Porcu v. Moore, No. Cv95 0052136s (Jun. 27, 1997)

1997 Conn. Super. Ct. 6730, 19 Conn. L. Rptr. 666
CourtConnecticut Superior Court
DecidedJune 27, 1997
DocketNo. CV95 0052136S
StatusUnpublished

This text of 1997 Conn. Super. Ct. 6730 (Porcu v. Moore, No. Cv95 0052136s (Jun. 27, 1997)) is published on Counsel Stack Legal Research, covering Connecticut Superior Court primary law. Counsel Stack provides free access to over 12 million legal documents including statutes, case law, regulations, and constitutions.

Bluebook
Porcu v. Moore, No. Cv95 0052136s (Jun. 27, 1997), 1997 Conn. Super. Ct. 6730, 19 Conn. L. Rptr. 666 (Colo. Ct. App. 1997).

Opinion

[EDITOR'S NOTE: This case is unpublished as indicated by the issuing court.]MEMORANDUM OF DECISION RE: MOTION TO WITHDRAW OFFER OF JUDGMENT Before the court is plaintiff Jennifer Porcu's motion to withdraw her offer of judgment to settle a counterclaim filed by defendant James Moore to which Moore objects. The court overrules Moore's objection and hereby grants Porcu's motion to withdraw the CT Page 6731 offer of judgment because the attorney filing the offer lacked authority to do so.

On November 22, 1995, the plaintiff filed a revised complaint alleging personal injuries and losses arising out of an automobile accident allegedly caused by Moore's negligent and reckless operation of a motor vehicle. Moore denied essential allegations against him and asserted a special defense and filed a counterclaim in two counts. Pursuant to terms of plaintiff's motor vehicle insurance policy, separate defense counsel was selected by her carrier to represent her on the counterclaim.

On March 19, 1997, Porcu's attorney on the counterclaim, Velez, filed an offer of judgment for $15,000 on the counterclaim. On March 25, 1997, Moore accepted the offer of judgment as "the defendant and plaintiff on the counterclaim." Thereafter, Porcu filed a motion to withdraw the offer because it was only intended to settle the counterclaim, not the original claim as well. Porcu also submitted an affidavit stating that the offer of judgment was filed without her knowledge or consent. At the hearing on this motion, personal counsel for Porcu on the original complaint testified that she did not sign any papers authorizing the filing of an offer of judgment on her client's behalf.

In support of her motion, Porcu urges the court to permit withdrawal of the offer of judgment because Moore's acceptance indicates that he is accepting the offer as means to resolve all the claims between the parties, thus precluding Porcu's plaintiff's claim under the doctrine of res judicata. Porcu also argues that the offer should be withdrawn because the offer and acceptance, by their terms, do not reflect a "meeting of the minds."

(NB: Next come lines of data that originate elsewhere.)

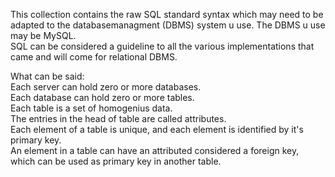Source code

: This collection contains the raw SQL standard syntax which may need to be adapted to the databasemanagment (DBMS) system u use. The DBMS u use may be MySQL.  
SQL can be considered a guideline to all the various implementations that came and will come for relational DBMS.  

What can be said:  
Each server can hold zero or more databases.  
Each database can hold zero or more tables.  
Each table is a set of homogenius data.  
The entries in the head of table are called attributes.  
Each element of a table is unique, and each element is identified by it's primary key.  
An element in a table can have an attributed considered a foreign key, which can be used as primary key in another table.  
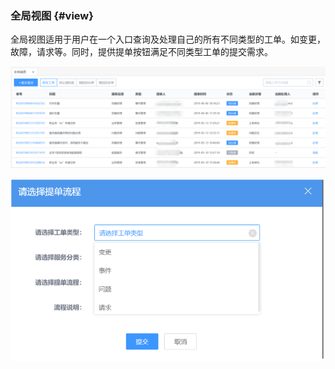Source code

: ### 全局视图 {#view}

全局视图适用于用户在一个入口查询及处理自己的所有不同类型的工单。如变更，故障，请求等。同时，提供提单按钮满足不同类型工单的提交需求。

![](../pic/4.gif)

![](../pic/5.gif)
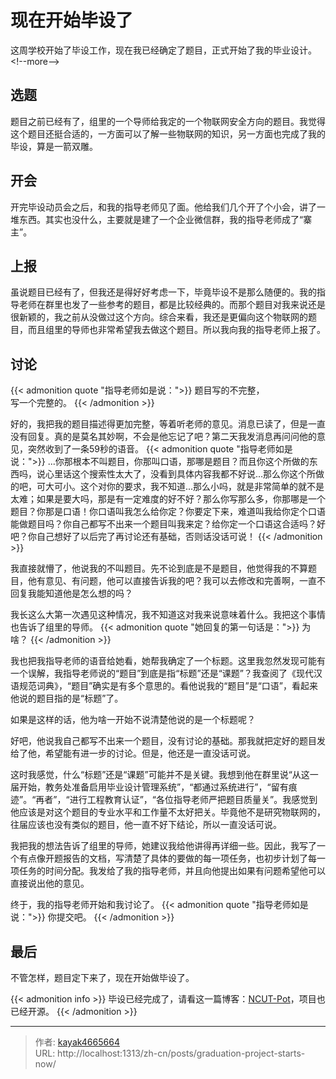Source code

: # 现在开始毕设了


这周学校开始了毕设工作，现在我已经确定了题目，正式开始了我的毕业设计。
&lt;!--more--&gt;

## 选题
题目之前已经有了，组里的一个导师给我定的一个物联网安全方向的题目。我觉得这个题目还挺合适的，一方面可以了解一些物联网的知识，另一方面也完成了我的毕设，算是一箭双雕。

## 开会
开完毕设动员会之后，和我的指导老师见了面。他给我们几个开了个小会，讲了一堆东西。其实也没什么，主要就是建了一个企业微信群，我的指导老师成了“寨主”。

## 上报
虽说题目已经有了，但我还是得好好考虑一下，毕竟毕设不是那么随便的。我的指导老师在群里也发了一些参考的题目，都是比较经典的。而那个题目对我来说还是很新颖的，我之前从没做过这个方向。综合来看，我还是更偏向这个物联网的题目，而且组里的导师也非常希望我去做这个题目。所以我向我的指导老师上报了。

## 讨论
{{&lt; admonition quote &#34;指导老师如是说：&#34;&gt;}}
题目写的不完整，  
写一个完整的。
{{&lt; /admonition &gt;}}

好的，我把我的题目描述得更加完整，等着听老师的意见。消息已读了，但是一直没有回复。真的是莫名其妙啊，不会是他忘记了吧？第二天我发消息再问问他的意见，突然收到了一条59秒的语音。
{{&lt; admonition quote &#34;指导老师如是说：&#34;&gt;}}
...你那根本不叫题目，你那叫口语，那哪是题目？而且你这个所做的东西吗，说心里话这个搜索性太大了，没看到具体内容我都不好说...那么你这个所做的吧，可大可小。这个对你的要求，我不知道...那么小吗，就是非常简单的就不是太难；如果是要大吗，那是有一定难度的好不好？那么你写那么多，你那哪是一个题目？你那是口语！你口语叫我怎么给你定？你要定下来，难道叫我给你定个口语能做题目吗？你自己都写不出来一个题目叫我来定？给你定一个口语这合适吗？好吧？你自己想好了以后完了再讨论还有基础，否则话没话可说！
{{&lt; /admonition &gt;}}

我直接就懵了，他说我的不叫题目。先不论到底是不是题目，他觉得我的不算题目，他有意见、有问题，他可以直接告诉我的吧？我可以去修改和完善啊，一直不回复我能知道他是怎么想的吗？

我长这么大第一次遇见这种情况，我不知道这对我来说意味着什么。我把这个事情也告诉了组里的导师。
{{&lt; admonition quote &#34;她回复的第一句话是：&#34;&gt;}}
为啥？
{{&lt; /admonition &gt;}}

我也把我指导老师的语音给她看，她帮我确定了一个标题。这里我忽然发现可能有一个误解，我指导老师说的“题目”到底是指“标题”还是“课题”？我查阅了《现代汉语规范词典》，“题目”确实是有多个意思的。看他说我的“题目”是“口语”，看起来他说的题目指的是“标题”了。

如果是这样的话，他为啥一开始不说清楚他说的是一个标题呢？

好吧，他说我自己都写不出来一个题目，没有讨论的基础。那我就把定好的题目发给了他，希望能有进一步的讨论。但是，他还是一直没话可说。

这时我感觉，什么“标题”还是“课题”可能并不是关键。我想到他在群里说“从这一届开始，教务处准备启用毕业设计管理系统”，“都通过系统进行”，“留有痕迹”。“再者”，“进行工程教育认证”，“各位指导老师严把题目质量关”。我感觉到他应该是对这个题目的专业水平和工作量不太好把关。毕竟他不是研究物联网的，往届应该也没有类似的题目，他一直不好下结论，所以一直没话可说。

我把我的想法告诉了组里的导师，她建议我给他讲得再详细一些。因此，我写了一个有点像开题报告的文档，写清楚了具体的要做的每一项任务，也初步计划了每一项任务的时间分配。我发给了我的指导老师，并且向他提出如果有问题希望他可以直接说出他的意见。

终于，我的指导老师开始和我讨论了。
{{&lt; admonition quote &#34;指导老师如是说：&#34;&gt;}}
你提交吧。
{{&lt; /admonition &gt;}}

## 最后
不管怎样，题目定下来了，现在开始做毕设了。

{{&lt; admonition info &gt;}}
毕设已经完成了，请看这一篇博客：[NCUT-Pot](https://www.kayak4665664.com/zh-cn/ncut-pot/)，项目也已经开源。
{{&lt; /admonition &gt;}}

---

> 作者: [kayak4665664](https://github.com/kayak4665664)  
> URL: http://localhost:1313/zh-cn/posts/graduation-project-starts-now/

In opposition, Moore argues that an offer of judgment cannot be conditioned upon the predetermination of its legal consequences and that the res judicata effect is not ripe for adjudication because judgment has not yet been entered. The court does not have to rule whether there is some res judicata effect to observe that there is no doubt that one effect, if such an offer of judgment is allowed to stand, is that a binding judicial admission is created as to the cause of the common occurrence from which both the plaintiff's complaint and the defendant's counterclaim arose. The authority committed to the plaintiff's defense counsel on the counterclaim ended where his actions would bring prejudice to her plaintiff's complaint. Moore also argues that the language of General Statutes § 52-194 requires the court to render judgment CT Page 6732 against Porcu. General Statutes § 52-194 provides in relevant part: "Upon the filing of the written acceptance, the court shall render judgement against the defendant. . . ." Despite this statute, the court holds that the Superior Court retains jurisdiction and authority over its judgments and is not required to act in a programmed or robotic manner oblivious to important surrounding circumstances. "A judge is not an umpire in a forensic encounter."Strong v. Carrier, 116 Conn. 262, 263, 164 A. 501 (1933). "He is a minister of justice." Peiter v. Degenring, 136 Conn. 331, 338,71 A.2d 87 (1949).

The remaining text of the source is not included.